Die Verpflichtung des Dienstherrn zur Plausibilisierung der Einzelbewertungen einer dienstlichen Beurteilung stehe in einer Wechselbeziehung zur Obliegenheit des Beamten, Einwände gegen de-ren Richtigkeit oder Nachvollziehbarkeit darzulegen. Hält der Beamte die Erläuterung seiner dienstlichen Beurteilung für nicht hinreichend plausibel, liege es wiederum am ihm, konkrete Punkte zu benennen, die er entweder für unklar oder für unzutreffend hält,

vgl. BVerwG, Urteil vom 1. März 2018 - 2 A 10.17 -, a. a. O., Rn. 37; auch von der Weiden jurisPR-BVerwG 11/2018 Anm. 6.

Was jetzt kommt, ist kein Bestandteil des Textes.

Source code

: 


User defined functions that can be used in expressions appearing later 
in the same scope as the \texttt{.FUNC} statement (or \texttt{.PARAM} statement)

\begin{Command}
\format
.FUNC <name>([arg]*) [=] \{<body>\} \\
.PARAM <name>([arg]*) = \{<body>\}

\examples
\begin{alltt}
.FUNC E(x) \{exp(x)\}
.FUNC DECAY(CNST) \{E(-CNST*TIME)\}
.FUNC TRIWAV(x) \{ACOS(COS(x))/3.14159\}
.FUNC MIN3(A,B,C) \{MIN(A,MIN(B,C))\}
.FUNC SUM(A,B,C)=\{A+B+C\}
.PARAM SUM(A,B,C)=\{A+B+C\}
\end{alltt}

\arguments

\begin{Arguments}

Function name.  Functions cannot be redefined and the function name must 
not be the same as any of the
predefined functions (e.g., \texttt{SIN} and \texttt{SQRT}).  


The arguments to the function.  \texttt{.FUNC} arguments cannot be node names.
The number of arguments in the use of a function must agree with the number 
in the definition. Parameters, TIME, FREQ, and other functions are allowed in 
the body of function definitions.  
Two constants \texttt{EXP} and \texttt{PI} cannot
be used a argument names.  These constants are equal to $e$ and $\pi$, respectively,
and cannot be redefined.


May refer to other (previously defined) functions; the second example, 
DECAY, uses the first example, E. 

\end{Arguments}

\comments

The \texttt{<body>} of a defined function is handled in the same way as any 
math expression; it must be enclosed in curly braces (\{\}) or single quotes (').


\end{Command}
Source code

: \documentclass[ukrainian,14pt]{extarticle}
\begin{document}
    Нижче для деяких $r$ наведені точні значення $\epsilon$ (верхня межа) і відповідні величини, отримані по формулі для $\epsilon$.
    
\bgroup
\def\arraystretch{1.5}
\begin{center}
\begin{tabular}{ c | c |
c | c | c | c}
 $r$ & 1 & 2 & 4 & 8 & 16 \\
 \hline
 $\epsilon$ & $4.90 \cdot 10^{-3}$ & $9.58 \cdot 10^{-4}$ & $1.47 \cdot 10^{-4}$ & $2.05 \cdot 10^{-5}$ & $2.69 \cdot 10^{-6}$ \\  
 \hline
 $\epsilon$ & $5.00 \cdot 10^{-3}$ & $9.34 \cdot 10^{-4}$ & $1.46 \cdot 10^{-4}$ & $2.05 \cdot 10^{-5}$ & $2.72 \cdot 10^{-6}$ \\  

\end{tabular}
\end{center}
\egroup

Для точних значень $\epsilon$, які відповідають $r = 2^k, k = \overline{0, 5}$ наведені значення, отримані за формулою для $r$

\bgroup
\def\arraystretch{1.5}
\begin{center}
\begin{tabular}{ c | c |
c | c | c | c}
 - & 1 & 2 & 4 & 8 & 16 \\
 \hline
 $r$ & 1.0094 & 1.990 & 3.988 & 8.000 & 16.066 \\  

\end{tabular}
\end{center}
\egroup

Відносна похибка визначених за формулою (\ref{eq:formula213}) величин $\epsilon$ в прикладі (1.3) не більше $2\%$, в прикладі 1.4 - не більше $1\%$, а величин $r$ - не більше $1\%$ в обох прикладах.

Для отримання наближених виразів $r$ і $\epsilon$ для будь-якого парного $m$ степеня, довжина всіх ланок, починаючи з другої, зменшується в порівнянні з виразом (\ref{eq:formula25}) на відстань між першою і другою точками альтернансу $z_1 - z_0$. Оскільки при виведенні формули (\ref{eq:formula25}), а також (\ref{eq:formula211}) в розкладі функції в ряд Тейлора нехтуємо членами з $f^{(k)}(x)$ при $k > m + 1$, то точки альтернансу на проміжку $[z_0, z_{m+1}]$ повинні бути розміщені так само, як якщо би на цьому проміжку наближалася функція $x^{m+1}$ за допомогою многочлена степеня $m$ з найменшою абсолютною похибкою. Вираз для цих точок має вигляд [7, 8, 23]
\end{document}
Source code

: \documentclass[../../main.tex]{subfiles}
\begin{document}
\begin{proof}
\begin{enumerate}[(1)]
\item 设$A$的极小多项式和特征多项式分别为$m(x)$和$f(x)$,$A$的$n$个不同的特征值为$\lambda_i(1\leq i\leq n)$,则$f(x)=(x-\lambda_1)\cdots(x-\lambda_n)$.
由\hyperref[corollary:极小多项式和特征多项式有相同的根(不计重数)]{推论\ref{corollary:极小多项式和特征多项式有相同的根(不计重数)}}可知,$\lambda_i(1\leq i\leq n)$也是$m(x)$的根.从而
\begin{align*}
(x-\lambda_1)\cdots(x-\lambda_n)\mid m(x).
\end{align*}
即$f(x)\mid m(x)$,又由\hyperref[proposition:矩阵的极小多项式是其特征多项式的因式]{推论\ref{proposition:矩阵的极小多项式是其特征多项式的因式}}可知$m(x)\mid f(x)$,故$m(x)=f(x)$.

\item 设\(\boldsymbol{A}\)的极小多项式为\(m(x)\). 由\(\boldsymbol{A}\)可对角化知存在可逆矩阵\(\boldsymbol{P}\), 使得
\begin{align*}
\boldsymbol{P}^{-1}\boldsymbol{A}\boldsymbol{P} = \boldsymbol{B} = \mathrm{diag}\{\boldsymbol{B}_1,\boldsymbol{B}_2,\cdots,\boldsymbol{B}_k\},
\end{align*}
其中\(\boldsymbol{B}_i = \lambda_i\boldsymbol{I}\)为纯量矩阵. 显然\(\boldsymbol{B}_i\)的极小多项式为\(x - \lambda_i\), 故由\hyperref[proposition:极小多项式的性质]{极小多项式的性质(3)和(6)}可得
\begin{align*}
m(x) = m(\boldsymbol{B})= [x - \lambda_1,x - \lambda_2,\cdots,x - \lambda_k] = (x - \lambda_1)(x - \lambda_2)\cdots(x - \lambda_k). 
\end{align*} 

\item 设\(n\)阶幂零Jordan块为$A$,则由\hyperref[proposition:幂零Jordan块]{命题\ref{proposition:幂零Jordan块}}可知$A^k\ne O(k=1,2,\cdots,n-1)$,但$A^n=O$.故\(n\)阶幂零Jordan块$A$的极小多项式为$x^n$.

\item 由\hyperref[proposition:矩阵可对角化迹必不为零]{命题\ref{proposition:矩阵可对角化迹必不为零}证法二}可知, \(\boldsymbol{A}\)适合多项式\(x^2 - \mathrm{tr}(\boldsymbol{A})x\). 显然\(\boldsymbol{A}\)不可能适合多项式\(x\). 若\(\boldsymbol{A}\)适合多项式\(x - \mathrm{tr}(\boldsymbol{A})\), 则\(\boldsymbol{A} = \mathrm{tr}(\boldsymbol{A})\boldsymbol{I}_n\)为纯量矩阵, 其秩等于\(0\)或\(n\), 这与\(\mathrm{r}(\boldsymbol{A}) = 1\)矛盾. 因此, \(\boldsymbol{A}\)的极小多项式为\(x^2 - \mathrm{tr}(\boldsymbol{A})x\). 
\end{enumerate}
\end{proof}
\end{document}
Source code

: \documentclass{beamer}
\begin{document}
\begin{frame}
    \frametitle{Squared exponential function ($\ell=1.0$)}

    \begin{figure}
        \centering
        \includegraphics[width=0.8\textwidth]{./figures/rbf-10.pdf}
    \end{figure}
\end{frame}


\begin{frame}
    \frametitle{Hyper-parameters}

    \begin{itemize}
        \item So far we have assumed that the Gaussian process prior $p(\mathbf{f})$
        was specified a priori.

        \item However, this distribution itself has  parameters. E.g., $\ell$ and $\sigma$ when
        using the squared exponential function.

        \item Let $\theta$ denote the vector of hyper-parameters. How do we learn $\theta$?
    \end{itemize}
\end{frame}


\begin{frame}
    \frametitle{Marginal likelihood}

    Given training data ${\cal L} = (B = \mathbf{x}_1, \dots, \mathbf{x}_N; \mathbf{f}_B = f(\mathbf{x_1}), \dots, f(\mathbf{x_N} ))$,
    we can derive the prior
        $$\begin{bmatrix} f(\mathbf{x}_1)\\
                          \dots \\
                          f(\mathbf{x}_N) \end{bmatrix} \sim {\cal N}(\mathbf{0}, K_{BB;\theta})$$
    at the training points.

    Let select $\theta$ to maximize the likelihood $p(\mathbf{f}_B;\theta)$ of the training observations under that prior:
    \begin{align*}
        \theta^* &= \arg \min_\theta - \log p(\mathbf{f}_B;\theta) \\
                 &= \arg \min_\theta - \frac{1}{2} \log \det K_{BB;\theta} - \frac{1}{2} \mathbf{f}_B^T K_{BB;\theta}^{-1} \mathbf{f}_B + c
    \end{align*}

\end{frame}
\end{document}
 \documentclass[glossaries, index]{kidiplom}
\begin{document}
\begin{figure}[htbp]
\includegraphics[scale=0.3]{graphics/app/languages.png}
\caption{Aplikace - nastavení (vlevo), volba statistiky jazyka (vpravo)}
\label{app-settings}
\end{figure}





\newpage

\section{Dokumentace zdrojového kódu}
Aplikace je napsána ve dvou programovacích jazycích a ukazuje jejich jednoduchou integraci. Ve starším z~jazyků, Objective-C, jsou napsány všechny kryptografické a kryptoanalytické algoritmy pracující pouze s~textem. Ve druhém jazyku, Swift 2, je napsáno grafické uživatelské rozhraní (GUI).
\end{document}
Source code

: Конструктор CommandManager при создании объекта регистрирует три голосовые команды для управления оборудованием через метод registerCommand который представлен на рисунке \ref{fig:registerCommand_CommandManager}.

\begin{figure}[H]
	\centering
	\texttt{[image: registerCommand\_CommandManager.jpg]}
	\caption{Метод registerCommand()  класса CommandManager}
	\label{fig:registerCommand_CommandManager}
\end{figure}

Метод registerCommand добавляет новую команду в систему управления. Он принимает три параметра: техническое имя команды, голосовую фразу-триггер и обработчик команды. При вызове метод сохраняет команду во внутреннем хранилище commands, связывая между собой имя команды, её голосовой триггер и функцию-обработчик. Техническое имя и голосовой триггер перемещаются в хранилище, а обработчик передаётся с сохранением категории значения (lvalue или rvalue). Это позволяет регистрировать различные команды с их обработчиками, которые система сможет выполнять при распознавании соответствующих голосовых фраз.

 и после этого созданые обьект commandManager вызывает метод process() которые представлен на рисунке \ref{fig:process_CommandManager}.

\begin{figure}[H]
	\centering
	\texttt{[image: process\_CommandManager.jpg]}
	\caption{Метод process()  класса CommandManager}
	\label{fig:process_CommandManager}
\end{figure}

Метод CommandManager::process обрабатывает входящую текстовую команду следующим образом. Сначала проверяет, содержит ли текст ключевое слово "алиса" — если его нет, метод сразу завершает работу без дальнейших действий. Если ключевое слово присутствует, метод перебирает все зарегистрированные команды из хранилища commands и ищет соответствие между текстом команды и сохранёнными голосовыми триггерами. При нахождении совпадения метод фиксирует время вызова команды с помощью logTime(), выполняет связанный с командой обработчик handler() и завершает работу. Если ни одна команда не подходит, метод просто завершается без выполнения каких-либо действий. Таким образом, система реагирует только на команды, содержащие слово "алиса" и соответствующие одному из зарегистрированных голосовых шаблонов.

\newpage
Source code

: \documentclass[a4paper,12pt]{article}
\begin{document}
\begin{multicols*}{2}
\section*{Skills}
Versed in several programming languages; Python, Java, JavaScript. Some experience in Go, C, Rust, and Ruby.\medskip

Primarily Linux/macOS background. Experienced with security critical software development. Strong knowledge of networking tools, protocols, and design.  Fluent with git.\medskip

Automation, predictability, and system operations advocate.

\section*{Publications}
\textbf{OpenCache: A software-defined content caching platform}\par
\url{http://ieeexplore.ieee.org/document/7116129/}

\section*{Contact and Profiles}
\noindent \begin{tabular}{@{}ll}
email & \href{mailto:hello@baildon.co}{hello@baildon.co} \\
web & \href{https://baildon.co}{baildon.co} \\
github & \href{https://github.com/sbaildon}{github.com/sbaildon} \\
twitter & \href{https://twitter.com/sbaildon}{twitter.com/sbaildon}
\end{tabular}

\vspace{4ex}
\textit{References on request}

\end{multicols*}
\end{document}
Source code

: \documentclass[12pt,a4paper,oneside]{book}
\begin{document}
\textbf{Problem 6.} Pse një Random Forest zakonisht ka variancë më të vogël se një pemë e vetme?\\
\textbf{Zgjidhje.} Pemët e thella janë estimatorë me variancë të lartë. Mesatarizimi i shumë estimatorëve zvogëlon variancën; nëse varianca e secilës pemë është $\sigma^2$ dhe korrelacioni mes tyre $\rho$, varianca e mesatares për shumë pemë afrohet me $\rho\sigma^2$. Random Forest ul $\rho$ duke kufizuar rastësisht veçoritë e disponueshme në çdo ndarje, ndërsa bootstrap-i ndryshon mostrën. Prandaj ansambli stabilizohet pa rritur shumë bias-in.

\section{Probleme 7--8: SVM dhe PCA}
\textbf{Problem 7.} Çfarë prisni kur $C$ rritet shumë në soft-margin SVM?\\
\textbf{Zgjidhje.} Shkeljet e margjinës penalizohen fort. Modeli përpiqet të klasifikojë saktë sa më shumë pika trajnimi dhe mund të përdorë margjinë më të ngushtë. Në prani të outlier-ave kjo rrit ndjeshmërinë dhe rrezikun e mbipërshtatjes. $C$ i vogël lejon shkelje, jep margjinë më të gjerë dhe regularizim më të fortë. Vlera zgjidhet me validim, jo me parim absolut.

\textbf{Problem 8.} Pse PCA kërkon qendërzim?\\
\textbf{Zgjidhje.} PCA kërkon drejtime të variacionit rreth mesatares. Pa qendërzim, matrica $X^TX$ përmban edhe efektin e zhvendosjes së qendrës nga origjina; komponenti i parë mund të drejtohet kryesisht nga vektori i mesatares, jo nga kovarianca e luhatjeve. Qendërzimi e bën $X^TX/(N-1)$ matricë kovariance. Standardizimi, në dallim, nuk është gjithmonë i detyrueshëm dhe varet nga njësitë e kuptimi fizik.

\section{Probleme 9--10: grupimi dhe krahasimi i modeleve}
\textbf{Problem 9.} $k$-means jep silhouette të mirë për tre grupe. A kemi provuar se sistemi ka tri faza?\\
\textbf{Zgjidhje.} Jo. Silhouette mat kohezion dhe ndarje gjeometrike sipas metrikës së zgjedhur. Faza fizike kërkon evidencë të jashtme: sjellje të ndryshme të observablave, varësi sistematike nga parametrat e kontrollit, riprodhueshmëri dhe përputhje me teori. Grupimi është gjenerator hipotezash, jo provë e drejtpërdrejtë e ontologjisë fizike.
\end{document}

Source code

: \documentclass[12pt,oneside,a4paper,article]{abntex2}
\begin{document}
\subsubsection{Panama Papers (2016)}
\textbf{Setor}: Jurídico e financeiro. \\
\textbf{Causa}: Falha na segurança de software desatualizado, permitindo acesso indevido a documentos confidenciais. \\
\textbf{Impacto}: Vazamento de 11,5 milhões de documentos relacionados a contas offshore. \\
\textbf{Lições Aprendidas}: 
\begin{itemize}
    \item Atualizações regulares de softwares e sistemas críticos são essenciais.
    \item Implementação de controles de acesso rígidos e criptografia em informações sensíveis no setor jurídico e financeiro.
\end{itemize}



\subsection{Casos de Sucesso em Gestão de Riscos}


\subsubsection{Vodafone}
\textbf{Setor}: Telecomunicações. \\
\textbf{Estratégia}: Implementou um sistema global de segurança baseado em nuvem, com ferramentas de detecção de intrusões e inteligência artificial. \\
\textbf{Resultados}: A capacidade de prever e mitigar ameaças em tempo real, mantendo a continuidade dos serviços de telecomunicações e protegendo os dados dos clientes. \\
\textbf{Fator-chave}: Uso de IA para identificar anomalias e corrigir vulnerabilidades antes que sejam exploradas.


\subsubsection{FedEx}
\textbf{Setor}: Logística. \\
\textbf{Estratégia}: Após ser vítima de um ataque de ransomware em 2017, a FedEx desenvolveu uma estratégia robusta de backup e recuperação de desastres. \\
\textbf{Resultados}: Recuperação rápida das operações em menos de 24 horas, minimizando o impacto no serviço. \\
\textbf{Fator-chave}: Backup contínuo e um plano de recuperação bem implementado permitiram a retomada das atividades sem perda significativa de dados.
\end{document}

Bei dienstliche Beurteilungen - hier im Bereich der Polizei NRW -, die im Ankreuzverfahren erstellt werden, bedürfe es im Regelfall zudem einer Begründung des Gesamturteils,

vgl. BVerwG, Urteile vom 1. März 2018 - 2 A 10.17 -, a. a. O., Rn. 42 ff., vom 17. Septem-ber 2015 - 2 C 27.14 -, a. a. O., Rn. 30 ff., vom 2. März 2017 - 2 C 21.16 -, a. a. O., Rn. 58 ff., und - 2 C 51.16 -, IÖD 2017, 170 = juris Rn. 11 ff., sowie Beschluss vom 21.Dezember 2016 - 2 VR 1.16 -, BVerw-GE 157, 168 = juris Rn. 38 ff.,46.

Stellungnahme:

Der 6. Senat des Oberverwaltungsgerichts Nordrhein-Westfalen hat bereits in seiner Entscheidung vom 19.04.2011, 6 B 35/11 dargelegt, dass ein Endbeurteiler, der aufgrund eines Quervergleichs von dem Gesamturteilsvorschlag des Erstbeurteilers in der Skala nach unten abweicht, nicht alle Einzelmerkmale (Haupt- und Submerkmale) gleichmäßig absenken müsse. Die vorliegende Ent-scheidung setzt diese Rechtsprechung fort und konkretisiert diese:

Der Endbeurteiler kann unter Bezugnahme auf den Quervergleich die Bewertung einzelner Merkmale oder aller Merkmale absenken.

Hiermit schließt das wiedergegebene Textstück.